Leave out the pictures and restate the rest of the data exactly.

── Input material

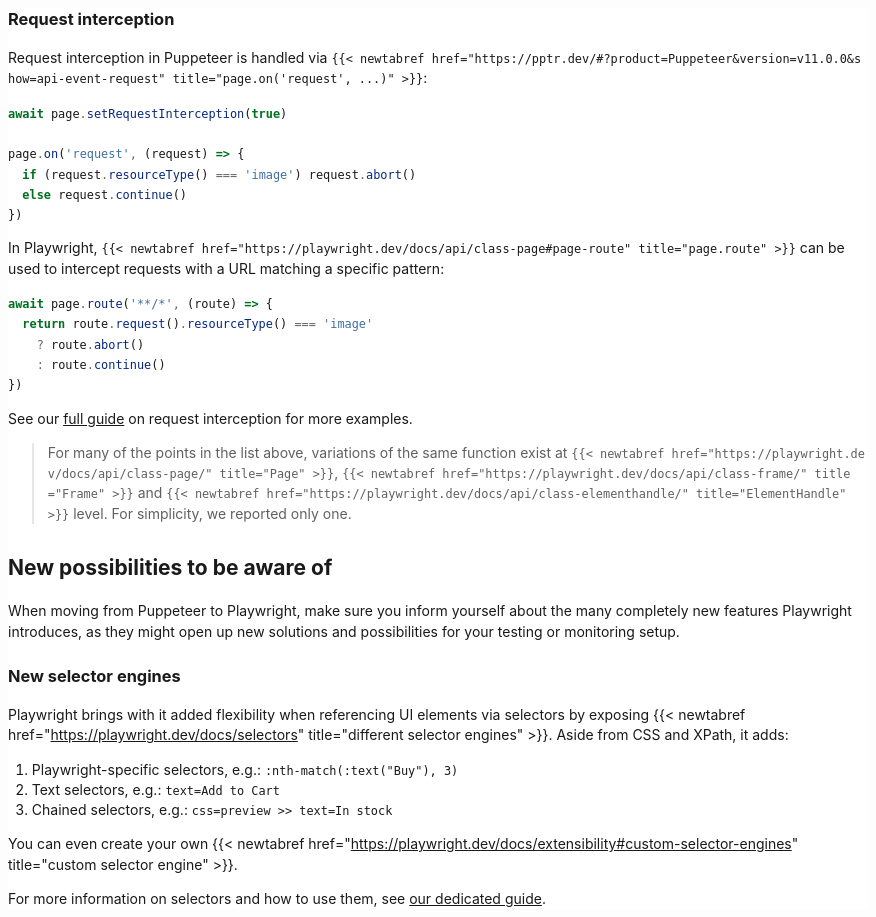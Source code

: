 ### Request interception

Request interception in Puppeteer is handled via `{{< newtabref href="https://pptr.dev/#?product=Puppeteer&version=v11.0.0&show=api-event-request" title="page.on('request', ...)" >}}`:

```js
await page.setRequestInterception(true)

page.on('request', (request) => {
  if (request.resourceType() === 'image') request.abort()
  else request.continue()
})
```

In Playwright, `{{< newtabref href="https://playwright.dev/docs/api/class-page#page-route" title="page.route" >}}` can be used to intercept requests with a URL matching a specific pattern:

```js
await page.route('**/*', (route) => {
  return route.request().resourceType() === 'image'
    ? route.abort()
    : route.continue()
})
```

See our [full guide](/learn/headless/request-interception/) on request interception for more examples.

> For many of the points in the list above, variations of the same function exist at `{{< newtabref href="https://playwright.dev/docs/api/class-page/" title="Page" >}}`, `{{< newtabref href="https://playwright.dev/docs/api/class-frame/" title="Frame" >}}` and `{{< newtabref href="https://playwright.dev/docs/api/class-elementhandle/" title="ElementHandle" >}}` level. For simplicity, we reported only one. 

## New possibilities to be aware of

When moving from Puppeteer to Playwright, make sure you inform yourself about the many completely new features Playwright introduces, as they might open up new solutions and possibilities for your testing or monitoring setup.

### New selector engines

Playwright brings with it added flexibility when referencing UI elements via selectors by exposing {{< newtabref href="https://playwright.dev/docs/selectors" title="different selector engines" >}}. Aside from CSS and XPath, it adds:

1. Playwright-specific selectors, e.g.: `:nth-match(:text("Buy"), 3)`
2. Text selectors, e.g.: `text=Add to Cart`
3. Chained selectors, e.g.: `css=preview >> text=In stock`

You can even create your own {{< newtabref href="https://playwright.dev/docs/extensibility#custom-selector-engines" title="custom selector engine" >}}.

For more information on selectors and how to use them, see [our dedicated guide](/learn/headless/basics-selectors/).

────

• [Output]:
Source code

: ### Request interception

Request interception in Puppeteer is handled via `{{< newtabref href="https://pptr.dev/#?product=Puppeteer&version=v11.0.0&show=api-event-request" title="page.on('request', ...)" >}}`:

```js
await page.setRequestInterception(true)

page.on('request', (request) => {
  if (request.resourceType() === 'image') request.abort()
  else request.continue()
})
```

In Playwright, `{{< newtabref href="https://playwright.dev/docs/api/class-page#page-route" title="page.route" >}}` can be used to intercept requests with a URL matching a specific pattern:

```js
await page.route('**/*', (route) => {
  return route.request().resourceType() === 'image'
    ? route.abort()
    : route.continue()
})
```

See our [full guide](/learn/headless/request-interception/) on request interception for more examples.

> For many of the points in the list above, variations of the same function exist at `{{< newtabref href="https://playwright.dev/docs/api/class-page/" title="Page" >}}`, `{{< newtabref href="https://playwright.dev/docs/api/class-frame/" title="Frame" >}}` and `{{< newtabref href="https://playwright.dev/docs/api/class-elementhandle/" title="ElementHandle" >}}` level. For simplicity, we reported only one. 

## New possibilities to be aware of

When moving from Puppeteer to Playwright, make sure you inform yourself about the many completely new features Playwright introduces, as they might open up new solutions and possibilities for your testing or monitoring setup.

### New selector engines

Playwright brings with it added flexibility when referencing UI elements via selectors by exposing {{< newtabref href="https://playwright.dev/docs/selectors" title="different selector engines" >}}. Aside from CSS and XPath, it adds:

1. Playwright-specific selectors, e.g.: `:nth-match(:text("Buy"), 3)`
2. Text selectors, e.g.: `text=Add to Cart`
3. Chained selectors, e.g.: `css=preview >> text=In stock`

You can even create your own {{< newtabref href="https://playwright.dev/docs/extensibility#custom-selector-engines" title="custom selector engine" >}}.

For more information on selectors and how to use them, see [our dedicated guide](/learn/headless/basics-selectors/).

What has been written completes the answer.